Statistics

Statistic

a numerical characteristic of a sample obtained by using the data values of from a sample

Parameter

a characteristic or measure obtained by using all the data values for a specific population; a statistic is used to estimate a parameter; a numerical characteristic of a population, distinct from a statistic of a sample

Sample

a group of subjects selected from a population to represent the population

Population

the totality of all subjects posessing certain common characteristics that are being studied

Statistical Inference

the process of deducing properties of an underlying distribution by analysis of data; inferential statistical analysis infers properties about a population: this includes testing hypotheses and deriving estimates

Variable

a characteristic or attribute that can assume different values when observed in different persons, places, or things

Continuous Variable

a variable that can assume all/any values between any two specific values; a variable obtained by measuring

Discrete Variable

a variable that assumes values that can be counted; the value can not be any value

Categorical Variable

a variable that can take on ONE of a limited, and usually fixed, number of possible values, thus assigning each individual to a particular group or "category

Quantitative Variable

a variable that is numerical in nature and that can be ordered or ranked

Qualitative Variable

a variable that can be placed into distinct categories, according to some characteristic or attribute

Observational Study

a study in which the researcher merely observes what is happening or what has happened in the past and draws conclusions based on these observations

Experimental Study

a study in which the researcher MANIPULATES one of the variable and tries to determine how the manipulation influences other variables

Simple Random Sampling

samples obtained by using random or chance methods; a sample for which every member of the population has an equal chance of being selected (may not be perfectly representative of the population) (probabilistic)

Systematic Random Sampling

samples obtained by numbering each element in the population and ten selecting every nth number from the population to be included in the sample

Stratified Random Sampling

samples obtained by dividing the populations into subgroups, called strata, according to various homogenous characteristics and then randomly selecting members from each stratum/group

Cluster Sampling

samples obtained by selecting a preexisting or natural group, called a cluster, and using the members in the cluster for the sample

Nonprobabalistic Sampling

nonrandom, cannot be used to infer from the sample to the general population, includes convenience/accidental sampling, snowball sampling, judgement sampling, deviant cases, case studies, and ad-hoc quotas

Convenience Sampling

choosing individuals who are easiest to reach

Judgement Sampling

samples in which the selection criteria are based on the researcher's personal judgment about the representativeness of the population under study; the researcher selects who should be in the study/who would be most apropriate for the study (nonprobabilistic)

Central Limit Theorem

as the sample size increases, the distribution of the sample mean of a randomly selected sample approaches the normal distribution; 95% of Xbar will +or- 1.96 Standard Error (SE) of population mean (mu); for when sample is larger than 30

Histogram

a graph that displays data by using vertical bars of various heights to represent the frequencies of a distribution; the columns are positioned over a label that represents a quantitative variable; the column label can be a single value or a range of values; the height of the column indicates the size of the group defined by the column label.

Pie Chart

a circle divided into sections according to the percentage of frequencies in each category of the distribution (% x 3.6 = degree of angle)

Bar Graph

a graph that also displays data by using vertical bars; the columns are positioned over a label that represents a categorical variable; the height of the column indicates the size of the group defined by the column label.

Boxplot

a graph used to represent a data set when the data set contains a small number of values; a boxplot splits the data set into quartiles.

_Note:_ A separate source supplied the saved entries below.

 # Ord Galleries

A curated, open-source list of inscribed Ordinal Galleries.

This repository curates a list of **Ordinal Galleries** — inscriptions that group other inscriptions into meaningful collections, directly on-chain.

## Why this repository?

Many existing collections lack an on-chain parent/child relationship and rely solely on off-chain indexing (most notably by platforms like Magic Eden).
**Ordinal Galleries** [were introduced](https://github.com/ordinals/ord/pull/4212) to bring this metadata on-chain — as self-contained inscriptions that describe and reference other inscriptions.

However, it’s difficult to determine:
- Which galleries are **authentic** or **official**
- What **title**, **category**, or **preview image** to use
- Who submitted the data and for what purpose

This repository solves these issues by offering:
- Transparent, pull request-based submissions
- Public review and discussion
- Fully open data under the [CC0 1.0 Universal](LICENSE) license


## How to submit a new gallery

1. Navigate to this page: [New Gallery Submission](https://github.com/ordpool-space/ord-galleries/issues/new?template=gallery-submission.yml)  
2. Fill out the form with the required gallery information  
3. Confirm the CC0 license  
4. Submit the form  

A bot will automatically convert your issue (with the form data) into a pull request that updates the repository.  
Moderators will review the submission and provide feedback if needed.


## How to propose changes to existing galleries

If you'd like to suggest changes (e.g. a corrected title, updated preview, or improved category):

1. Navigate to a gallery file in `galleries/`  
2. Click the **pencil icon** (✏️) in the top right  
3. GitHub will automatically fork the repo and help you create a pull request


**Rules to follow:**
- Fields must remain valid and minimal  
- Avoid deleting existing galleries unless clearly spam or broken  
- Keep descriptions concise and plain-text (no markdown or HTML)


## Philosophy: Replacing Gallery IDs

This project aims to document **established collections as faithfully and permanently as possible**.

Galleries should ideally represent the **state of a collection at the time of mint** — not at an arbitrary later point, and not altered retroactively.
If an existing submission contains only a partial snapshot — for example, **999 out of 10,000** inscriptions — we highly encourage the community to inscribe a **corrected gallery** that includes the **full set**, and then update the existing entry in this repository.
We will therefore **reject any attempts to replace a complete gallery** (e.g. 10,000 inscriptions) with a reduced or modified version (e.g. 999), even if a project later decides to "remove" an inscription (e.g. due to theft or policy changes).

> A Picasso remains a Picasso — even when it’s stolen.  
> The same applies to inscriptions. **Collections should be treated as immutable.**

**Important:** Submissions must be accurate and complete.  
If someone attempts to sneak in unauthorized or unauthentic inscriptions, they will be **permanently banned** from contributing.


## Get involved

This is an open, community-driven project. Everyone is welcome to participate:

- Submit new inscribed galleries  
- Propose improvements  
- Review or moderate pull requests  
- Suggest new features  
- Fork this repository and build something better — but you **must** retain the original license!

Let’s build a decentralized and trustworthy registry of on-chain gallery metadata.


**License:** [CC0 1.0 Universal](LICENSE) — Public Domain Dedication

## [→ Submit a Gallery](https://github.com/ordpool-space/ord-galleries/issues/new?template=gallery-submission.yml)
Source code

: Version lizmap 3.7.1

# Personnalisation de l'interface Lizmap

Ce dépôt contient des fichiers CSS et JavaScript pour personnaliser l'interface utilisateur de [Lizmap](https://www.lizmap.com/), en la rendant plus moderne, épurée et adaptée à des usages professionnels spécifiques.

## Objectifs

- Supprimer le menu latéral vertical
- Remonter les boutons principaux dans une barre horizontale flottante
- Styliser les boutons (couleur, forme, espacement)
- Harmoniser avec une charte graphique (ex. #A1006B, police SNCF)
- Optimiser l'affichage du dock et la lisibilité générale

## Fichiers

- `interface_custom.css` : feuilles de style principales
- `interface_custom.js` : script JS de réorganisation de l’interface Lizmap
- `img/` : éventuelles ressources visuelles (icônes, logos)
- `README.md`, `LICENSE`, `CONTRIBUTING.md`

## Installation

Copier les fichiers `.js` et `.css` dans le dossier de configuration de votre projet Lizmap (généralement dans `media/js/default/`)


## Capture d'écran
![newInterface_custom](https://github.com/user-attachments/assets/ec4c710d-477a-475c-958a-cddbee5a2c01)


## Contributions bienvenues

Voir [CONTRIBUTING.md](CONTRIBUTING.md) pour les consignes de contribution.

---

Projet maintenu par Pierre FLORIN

The body of the boxplot consists of a "box" which goes from the first quartile (Q1) to the third quartile (Q3); within the box, a vertical line is drawn at the Q2, the median of the data set. Two horizontal lines, called whiskers, extend from the front and back of the box. The front whisker goes from Q1 to the smallest non-outlier in the data set, and the back whisker goes from Q3 to the largest non-outlier. Used to represent Exploratory Data Analysis (EDA) using the median.

Frequency Distribution

a table listing the possible values of the variableand their frequencies (counts of the number of times each value occurs)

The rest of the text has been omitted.